How in the world did you get there from this article.
Can you at least pretend to read the article before your post something like that.
Amen Ric
The problem with teenage drinking in america is what ric said; a complete disconnect between adult and pubescent behavior. The harder something is to achieve the more desireable it becomes, and because of it kids will do anything to get their hands on booze. Take a look at european countries and how little a problem drinking amongst teens is compared to the US. American families tend to “protect” their youth as much as possible, and when teenagers finaly realize that what mom and dad say has just been a bunch of propaganda, the’ll go out with a bang to celebrate their enlightenment. Go “fight for your country” pushing political agendas, have a child, or start developing lung cancer; but god forbid you have a beer or two in a relaxing environment to help subside your angst.
Re: Amen Ric
So should we live like Europeans instead, where drunk kids sleep in puddles of urine on the sidewalk, becoming victim to adult predators? Europe has a huge problem with heroin addiction because the kids who get drunk have bad experiences, and go on to harder drugs.
Re: Re: Amen Ric
And which European countries do kids sleep in puddles of urine?
If you can even point to any, I’m pretty sure it will be a very, very rare occurence.
leave it to the cheeseheads
Since dorpus got us off the point of the article so quickly, I’d like to mention the laws of Wisconsin. They allow minors (i’m not sure if you have to be 16 or 18 or any age) to drink at bars/resteraunts as long as a parent or guardian is with them. This enables older teens to learn responsible drinking habits with their parents. They also loose the lure of drinking just b/c its something you aren’t allowed to do. Having visited Wisconsin and lived near Wisconsin for a few years, it is easy to tell that alcohol is very much apart of the local culture. However, there does not apear to be as much ‘problem drinking’ as other parts of the country i have lived/visited. This policy also encourages responsible parenting, but i guess as other blog entries have suggested, this policy will never get widespread adoption b/c it doesn’t ‘protect the children!’
it’s 5 o’clock somewhere, and i feel like a beer….
WI = Alcoholics
Yeah, there’s a reason why WI has such an insane policy that lets kids (and it is any age. If you’re 6 and go to a bar with daddy, you can drink all you want. We’re all a bunch of friggen alcoholics. Yes, I live in WI. Have all my life. The little city I grew up in didn’t have much, but you could always find a bar within walking distance. There’s one on every street corner.
This policy teaches kids how to drink responsibly? Not quite. Cause in WI, when you walk into a bar, there’s not a whole lot of “responsible” drinking going on. So, why does WI have so many alcoholics? Cause we’re all depressed white trash hicks who have nothing else to do.
Its amazing...
… in a country founded on strong principles of freedom how much crap we have to put up with from the zealtous Christians and other “do gooder” types who think they know whats better for you and yours, than you do.

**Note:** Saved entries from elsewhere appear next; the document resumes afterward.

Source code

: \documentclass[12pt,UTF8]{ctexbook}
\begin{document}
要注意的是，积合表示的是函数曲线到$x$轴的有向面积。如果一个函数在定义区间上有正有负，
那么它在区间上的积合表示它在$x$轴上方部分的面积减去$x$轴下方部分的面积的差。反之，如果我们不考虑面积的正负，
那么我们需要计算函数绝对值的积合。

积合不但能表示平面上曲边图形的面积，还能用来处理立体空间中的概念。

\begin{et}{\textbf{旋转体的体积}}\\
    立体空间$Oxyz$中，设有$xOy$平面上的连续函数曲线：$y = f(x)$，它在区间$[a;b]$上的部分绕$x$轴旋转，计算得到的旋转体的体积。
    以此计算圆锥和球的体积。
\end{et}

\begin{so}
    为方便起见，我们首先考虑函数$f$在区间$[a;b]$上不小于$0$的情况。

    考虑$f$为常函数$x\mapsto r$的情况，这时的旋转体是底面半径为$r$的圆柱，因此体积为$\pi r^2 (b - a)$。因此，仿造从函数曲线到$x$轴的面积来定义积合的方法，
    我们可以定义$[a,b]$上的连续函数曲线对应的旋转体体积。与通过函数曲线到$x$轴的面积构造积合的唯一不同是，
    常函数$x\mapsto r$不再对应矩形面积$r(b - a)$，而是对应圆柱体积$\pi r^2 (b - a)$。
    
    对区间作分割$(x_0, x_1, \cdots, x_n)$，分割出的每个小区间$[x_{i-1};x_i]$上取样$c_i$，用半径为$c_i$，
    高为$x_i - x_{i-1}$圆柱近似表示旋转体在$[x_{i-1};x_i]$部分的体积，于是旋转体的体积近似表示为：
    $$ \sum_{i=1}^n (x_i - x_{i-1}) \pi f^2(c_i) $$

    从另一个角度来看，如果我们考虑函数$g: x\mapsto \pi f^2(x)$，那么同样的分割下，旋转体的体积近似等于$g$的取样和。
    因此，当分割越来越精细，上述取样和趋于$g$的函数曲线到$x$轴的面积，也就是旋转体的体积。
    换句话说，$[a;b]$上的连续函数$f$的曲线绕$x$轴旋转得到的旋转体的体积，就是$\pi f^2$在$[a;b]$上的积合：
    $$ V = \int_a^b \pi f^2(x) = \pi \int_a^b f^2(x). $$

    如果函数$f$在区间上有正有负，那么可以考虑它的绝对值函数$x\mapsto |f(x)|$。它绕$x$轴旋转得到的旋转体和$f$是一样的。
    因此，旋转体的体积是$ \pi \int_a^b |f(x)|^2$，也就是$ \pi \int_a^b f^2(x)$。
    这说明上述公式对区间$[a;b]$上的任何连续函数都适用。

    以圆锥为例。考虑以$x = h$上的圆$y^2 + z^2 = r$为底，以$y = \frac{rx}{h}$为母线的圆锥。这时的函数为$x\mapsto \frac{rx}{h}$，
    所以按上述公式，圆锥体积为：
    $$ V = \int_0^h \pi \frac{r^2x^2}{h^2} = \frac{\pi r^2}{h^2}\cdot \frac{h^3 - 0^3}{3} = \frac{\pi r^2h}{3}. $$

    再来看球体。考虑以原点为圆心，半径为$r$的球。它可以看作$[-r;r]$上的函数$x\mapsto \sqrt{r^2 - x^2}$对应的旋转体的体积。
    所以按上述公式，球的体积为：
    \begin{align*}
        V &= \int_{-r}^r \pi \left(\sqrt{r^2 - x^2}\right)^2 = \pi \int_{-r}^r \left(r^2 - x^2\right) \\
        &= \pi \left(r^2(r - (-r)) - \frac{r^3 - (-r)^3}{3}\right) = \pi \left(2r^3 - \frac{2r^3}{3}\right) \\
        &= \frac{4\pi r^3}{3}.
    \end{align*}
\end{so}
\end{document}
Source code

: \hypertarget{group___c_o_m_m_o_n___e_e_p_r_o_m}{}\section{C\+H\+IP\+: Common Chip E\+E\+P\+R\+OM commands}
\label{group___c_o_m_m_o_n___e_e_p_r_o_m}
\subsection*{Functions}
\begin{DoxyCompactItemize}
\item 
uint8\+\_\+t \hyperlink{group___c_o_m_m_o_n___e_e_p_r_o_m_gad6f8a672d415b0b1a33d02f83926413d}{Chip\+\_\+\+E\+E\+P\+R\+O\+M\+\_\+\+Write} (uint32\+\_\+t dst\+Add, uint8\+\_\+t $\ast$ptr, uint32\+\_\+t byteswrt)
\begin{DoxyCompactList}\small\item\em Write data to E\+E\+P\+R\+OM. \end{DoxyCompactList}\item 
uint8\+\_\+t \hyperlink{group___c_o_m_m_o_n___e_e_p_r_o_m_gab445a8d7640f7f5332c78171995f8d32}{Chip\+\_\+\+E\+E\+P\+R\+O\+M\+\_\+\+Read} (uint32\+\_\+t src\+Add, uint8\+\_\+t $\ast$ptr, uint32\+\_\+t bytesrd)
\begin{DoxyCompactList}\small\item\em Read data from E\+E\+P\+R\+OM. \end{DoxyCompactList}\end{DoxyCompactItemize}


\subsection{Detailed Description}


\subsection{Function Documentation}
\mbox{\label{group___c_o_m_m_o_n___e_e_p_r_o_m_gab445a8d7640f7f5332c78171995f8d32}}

Its completely sickening, the amount of uptight a-holes that exist when it comes to things like alcohol or whom consenting adults want to sleep with or marry.
For christs sake get off the cross, someone needs the wood already.

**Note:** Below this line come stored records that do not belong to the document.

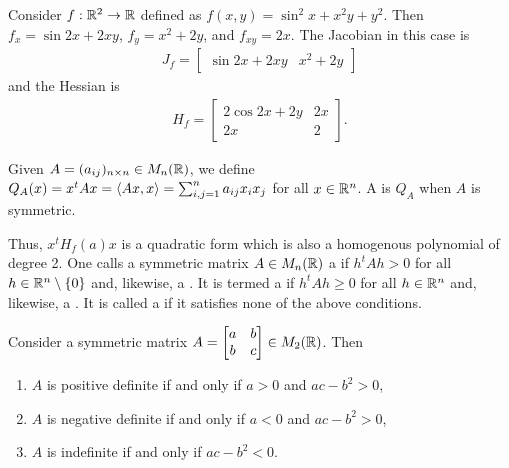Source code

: \begin{example}
    Consider $f:\mathbb{R}^{2} \to \mathbb{R}$ defined as $f(x,y) = \sin^{2}x + x^{2}y + y^{2}$. Then $f_{x} = \sin 2x + 2xy$, $f_{y} = x^{2}+2y$, and $f_{xy} = 2x$. The Jacobian in this case is
    \begin{align}
        J_{f} = \begin{bmatrix}
            \sin 2x + 2xy & x^{2}+2y
        \end{bmatrix}
    \end{align}
    and the Hessian is
    \begin{align}
        H_{f} = \begin{bmatrix}
            2 \cos 2x + 2y & 2x \\ 2x & 2
        \end{bmatrix}.
    \end{align}
\end{example}

\begin{definition}
    Given $A = (a_{ij})_{n \times n} \in M_{n}(\mathbb{R})$, we define $Q_{A}(x) = x^{t}Ax = \langle Ax,x\rangle = \sum_{i,j =1}^{n} a_{ij}x_{i}x_{j}$ for all $x \in \mathbb{R}^{n}$. A  is $Q_{A}$ when $A$ is symmetric.
\end{definition}

Thus, $x^{t}H_{f}(a)x$ is a quadratic form which is also a homogenous polynomial of degree 2. One calls a symmetric matrix $A \in M_{n}(\mathbb{R})$ a  if $h^{t}Ah > 0$ for all $h \in \mathbb{R}^{n} \setminus \{0\}$ and, likewise, a . It is termed a  if $h^{t}Ah \geq 0$ for all $h \in \mathbb{R}^{n}$ and, likewise, a . It is called a  if it satisfies none of the above conditions.

\begin{theorem}
    Consider a symmetric matrix $A = \begin{bmatrix}
        a & b \\ b & c
    \end{bmatrix} \in M_{2}(\mathbb{R})$. Then
    \begin{enumerate}
        \item $A$ is positive definite if and only if $a > 0$ and $ac - b^{2} > 0$,
        \item $A$ is negative definite if and only if $a < 0$ and $ac - b^{2} > 0$,
        \item $A$ is indefinite if and only if $ac - b^{2} < 0$.
    \end{enumerate}
\end{theorem}

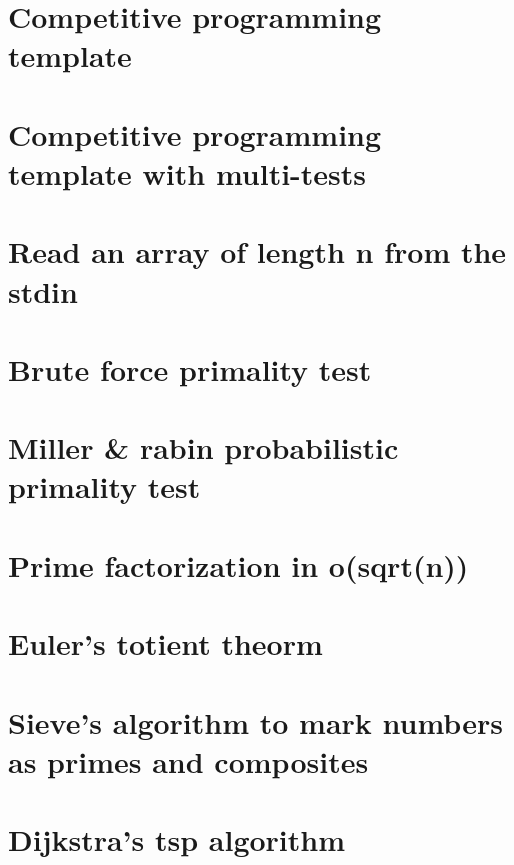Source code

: \section{Competitive programming template}
\raggedbottom

\section{Competitive programming template with multi-tests}
\raggedbottom

\section{Read an array of length n from the stdin}
\raggedbottom

\section{Brute force primality test}
\raggedbottom

\section{Miller \& rabin probabilistic primality test}
\raggedbottom

\section{Prime factorization in o(sqrt(n))}
\raggedbottom

\section{Euler's totient theorm}
\raggedbottom

\section{Sieve's algorithm to mark numbers as primes and composites}
\raggedbottom

\section{Dijkstra's tsp algorithm}
\raggedbottom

Its amazing howmany freedoms have been taken from citizens if you compare what people were able to do in earlier times, like the 1900’s. Just been a long slow slide
Free 2 Cents that No One Wants
Does anyone that posts on this site EVER back up their opinions with data, instead of hellfire and brimstone rhetoric? Are we all that emotional that these topics ignite us into making nonsensical claims to aid the injection of our opinions?
I love TD, /., and Wired blogs man. I scan them using GoogleIG just to see what sensationalistic journalists have to say – and what mainstream America has to say back. It’s not pretty – on either side. I’m moving to Australia.